• What to produce: Return each line of the data below that contains the string "assets".

+++

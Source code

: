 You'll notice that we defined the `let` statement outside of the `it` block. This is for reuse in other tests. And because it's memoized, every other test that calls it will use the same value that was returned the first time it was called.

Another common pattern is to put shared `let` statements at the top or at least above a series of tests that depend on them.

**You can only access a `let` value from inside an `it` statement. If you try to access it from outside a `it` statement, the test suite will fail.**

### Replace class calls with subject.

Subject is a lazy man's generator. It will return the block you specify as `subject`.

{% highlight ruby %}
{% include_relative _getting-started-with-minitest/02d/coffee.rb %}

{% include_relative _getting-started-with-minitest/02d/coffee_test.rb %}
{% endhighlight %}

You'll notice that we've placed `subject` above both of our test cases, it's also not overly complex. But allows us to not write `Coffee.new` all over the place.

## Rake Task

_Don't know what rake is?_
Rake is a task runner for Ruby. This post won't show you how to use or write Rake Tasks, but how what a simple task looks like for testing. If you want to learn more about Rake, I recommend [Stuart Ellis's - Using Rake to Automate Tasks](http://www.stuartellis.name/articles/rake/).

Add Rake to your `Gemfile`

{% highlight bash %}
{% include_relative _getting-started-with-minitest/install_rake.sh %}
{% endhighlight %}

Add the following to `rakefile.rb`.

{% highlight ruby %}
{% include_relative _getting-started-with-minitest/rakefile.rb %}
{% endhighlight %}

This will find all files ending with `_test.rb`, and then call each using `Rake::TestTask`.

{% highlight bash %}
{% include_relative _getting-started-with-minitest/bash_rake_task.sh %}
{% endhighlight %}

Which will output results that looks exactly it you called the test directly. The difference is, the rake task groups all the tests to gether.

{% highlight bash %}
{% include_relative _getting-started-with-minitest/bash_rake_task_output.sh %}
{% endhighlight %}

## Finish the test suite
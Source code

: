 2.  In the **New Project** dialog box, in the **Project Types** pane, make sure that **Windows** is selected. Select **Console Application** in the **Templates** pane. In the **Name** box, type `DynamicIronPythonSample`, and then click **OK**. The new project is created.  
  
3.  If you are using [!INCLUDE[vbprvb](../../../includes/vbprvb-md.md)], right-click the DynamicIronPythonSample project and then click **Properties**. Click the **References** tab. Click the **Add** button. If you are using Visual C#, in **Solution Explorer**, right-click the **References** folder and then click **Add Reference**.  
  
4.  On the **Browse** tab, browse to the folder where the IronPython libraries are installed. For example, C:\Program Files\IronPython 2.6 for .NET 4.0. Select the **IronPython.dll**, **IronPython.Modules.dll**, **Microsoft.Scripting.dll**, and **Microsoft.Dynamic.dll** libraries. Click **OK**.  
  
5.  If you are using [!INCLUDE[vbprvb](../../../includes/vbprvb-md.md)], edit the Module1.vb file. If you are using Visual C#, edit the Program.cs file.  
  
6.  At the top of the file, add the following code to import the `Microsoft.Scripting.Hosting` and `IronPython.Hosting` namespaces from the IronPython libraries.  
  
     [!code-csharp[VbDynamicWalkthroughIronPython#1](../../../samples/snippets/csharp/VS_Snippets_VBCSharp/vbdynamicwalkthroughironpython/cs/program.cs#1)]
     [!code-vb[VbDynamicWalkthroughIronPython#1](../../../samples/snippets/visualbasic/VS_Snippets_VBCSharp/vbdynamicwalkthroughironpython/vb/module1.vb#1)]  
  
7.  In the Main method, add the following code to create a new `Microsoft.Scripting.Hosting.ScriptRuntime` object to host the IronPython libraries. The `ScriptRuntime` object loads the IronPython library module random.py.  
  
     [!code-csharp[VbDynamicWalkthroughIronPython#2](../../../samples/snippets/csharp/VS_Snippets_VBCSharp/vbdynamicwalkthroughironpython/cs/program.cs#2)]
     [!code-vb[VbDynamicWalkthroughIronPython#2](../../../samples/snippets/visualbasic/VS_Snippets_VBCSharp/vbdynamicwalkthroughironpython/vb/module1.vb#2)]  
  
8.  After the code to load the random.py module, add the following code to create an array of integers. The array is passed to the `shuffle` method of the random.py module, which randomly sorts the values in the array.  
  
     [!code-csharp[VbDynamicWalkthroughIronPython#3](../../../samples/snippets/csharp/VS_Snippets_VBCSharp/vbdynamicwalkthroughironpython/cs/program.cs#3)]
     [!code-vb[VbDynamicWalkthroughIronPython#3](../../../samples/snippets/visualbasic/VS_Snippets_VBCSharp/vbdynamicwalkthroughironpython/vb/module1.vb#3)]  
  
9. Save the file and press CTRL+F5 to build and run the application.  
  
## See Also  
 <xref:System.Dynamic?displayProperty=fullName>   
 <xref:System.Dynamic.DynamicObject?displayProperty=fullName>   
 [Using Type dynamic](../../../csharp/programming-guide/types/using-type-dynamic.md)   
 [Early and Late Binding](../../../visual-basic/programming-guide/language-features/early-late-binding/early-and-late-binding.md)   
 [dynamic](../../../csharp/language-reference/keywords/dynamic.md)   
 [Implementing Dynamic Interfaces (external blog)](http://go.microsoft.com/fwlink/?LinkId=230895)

+++

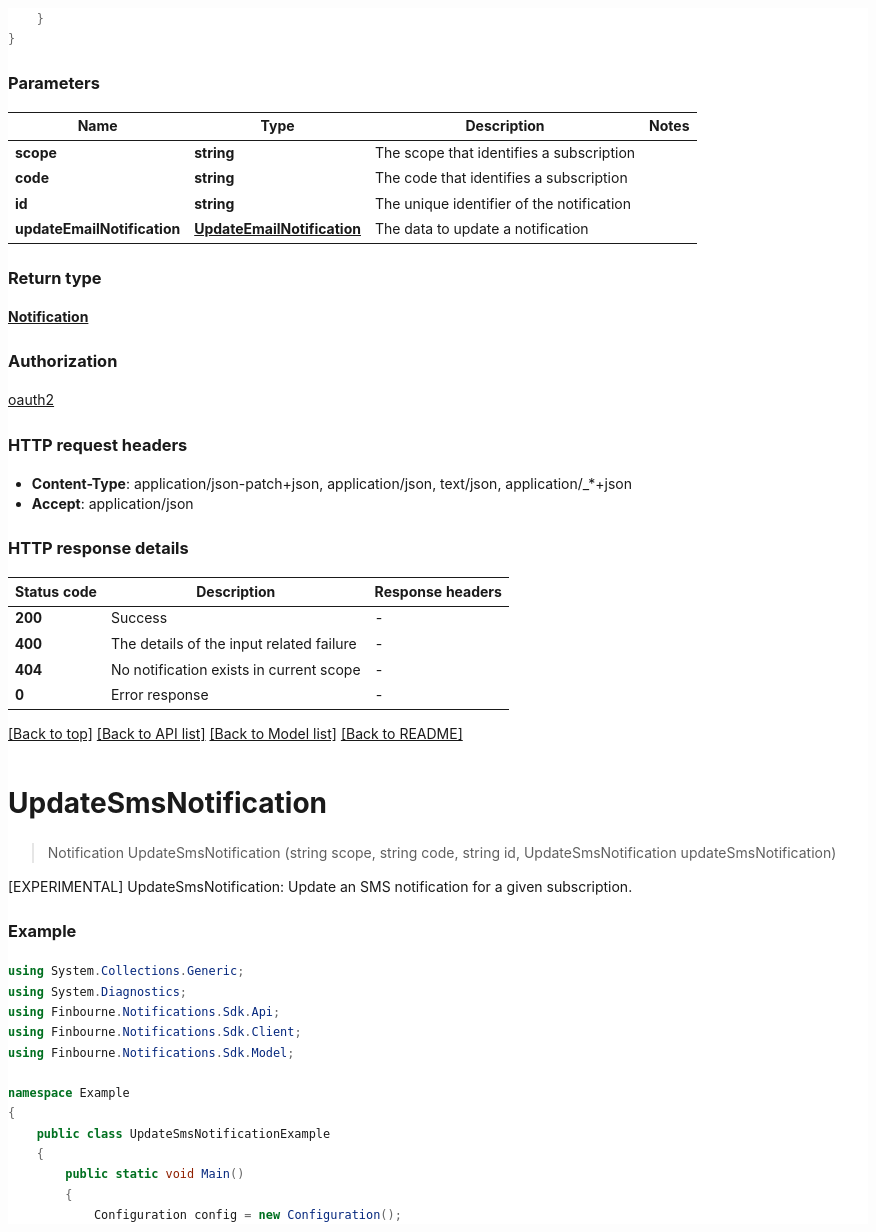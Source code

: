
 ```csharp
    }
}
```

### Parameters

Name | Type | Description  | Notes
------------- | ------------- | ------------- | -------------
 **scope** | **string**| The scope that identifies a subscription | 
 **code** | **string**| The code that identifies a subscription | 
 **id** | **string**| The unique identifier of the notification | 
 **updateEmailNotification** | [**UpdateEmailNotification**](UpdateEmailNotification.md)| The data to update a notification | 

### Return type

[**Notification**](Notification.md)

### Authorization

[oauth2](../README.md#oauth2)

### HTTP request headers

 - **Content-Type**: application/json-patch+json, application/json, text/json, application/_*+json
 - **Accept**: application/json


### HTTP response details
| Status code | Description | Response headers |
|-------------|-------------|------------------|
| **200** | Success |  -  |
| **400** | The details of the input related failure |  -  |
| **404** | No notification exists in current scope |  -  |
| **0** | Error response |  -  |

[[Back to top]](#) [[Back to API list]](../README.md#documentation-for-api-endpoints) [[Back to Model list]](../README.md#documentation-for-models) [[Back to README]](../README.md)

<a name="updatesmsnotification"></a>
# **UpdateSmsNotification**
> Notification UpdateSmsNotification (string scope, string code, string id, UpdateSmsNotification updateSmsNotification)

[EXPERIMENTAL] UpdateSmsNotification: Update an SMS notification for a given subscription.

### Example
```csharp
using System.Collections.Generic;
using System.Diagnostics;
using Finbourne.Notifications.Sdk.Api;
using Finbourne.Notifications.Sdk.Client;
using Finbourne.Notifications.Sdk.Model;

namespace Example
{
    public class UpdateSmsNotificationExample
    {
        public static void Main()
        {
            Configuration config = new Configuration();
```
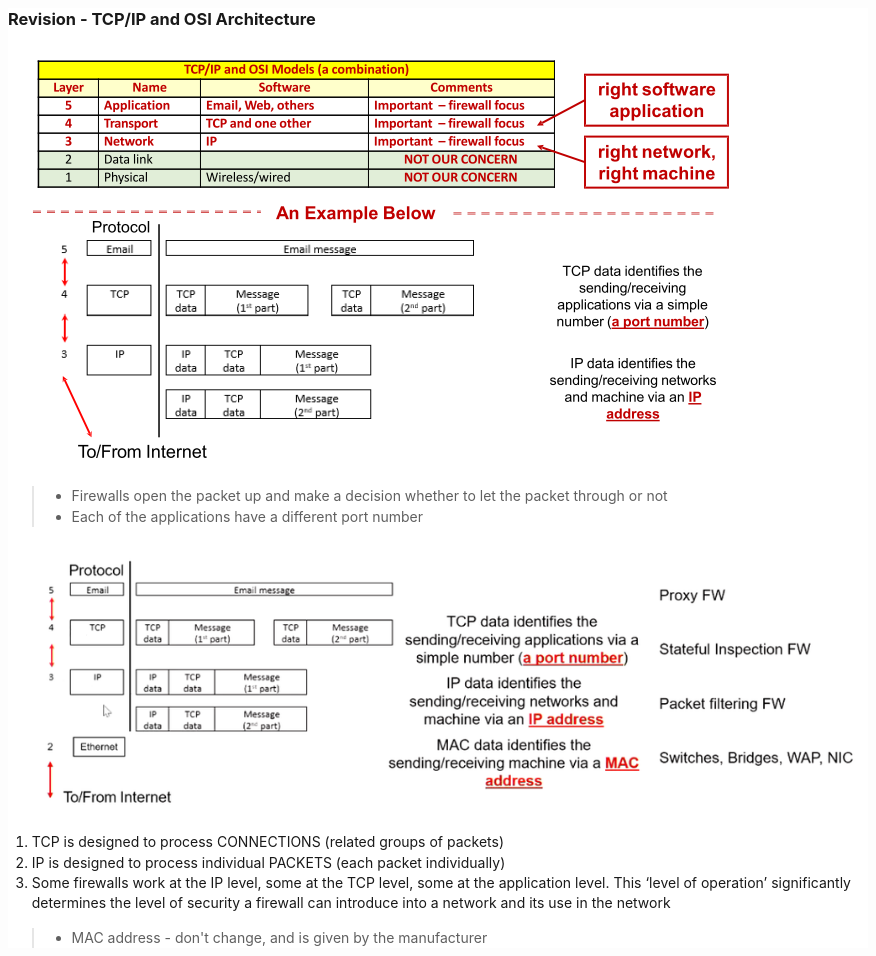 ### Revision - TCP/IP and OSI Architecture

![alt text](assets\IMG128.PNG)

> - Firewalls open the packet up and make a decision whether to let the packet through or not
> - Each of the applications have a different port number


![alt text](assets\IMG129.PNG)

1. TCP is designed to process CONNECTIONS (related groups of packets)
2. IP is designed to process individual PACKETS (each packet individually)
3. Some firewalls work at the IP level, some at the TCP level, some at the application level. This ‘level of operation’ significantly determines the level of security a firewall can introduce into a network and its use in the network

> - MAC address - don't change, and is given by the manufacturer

+++

• Written answer:
![alt text](assets\IMG128.PNG)
![alt text](assets\IMG129.PNG)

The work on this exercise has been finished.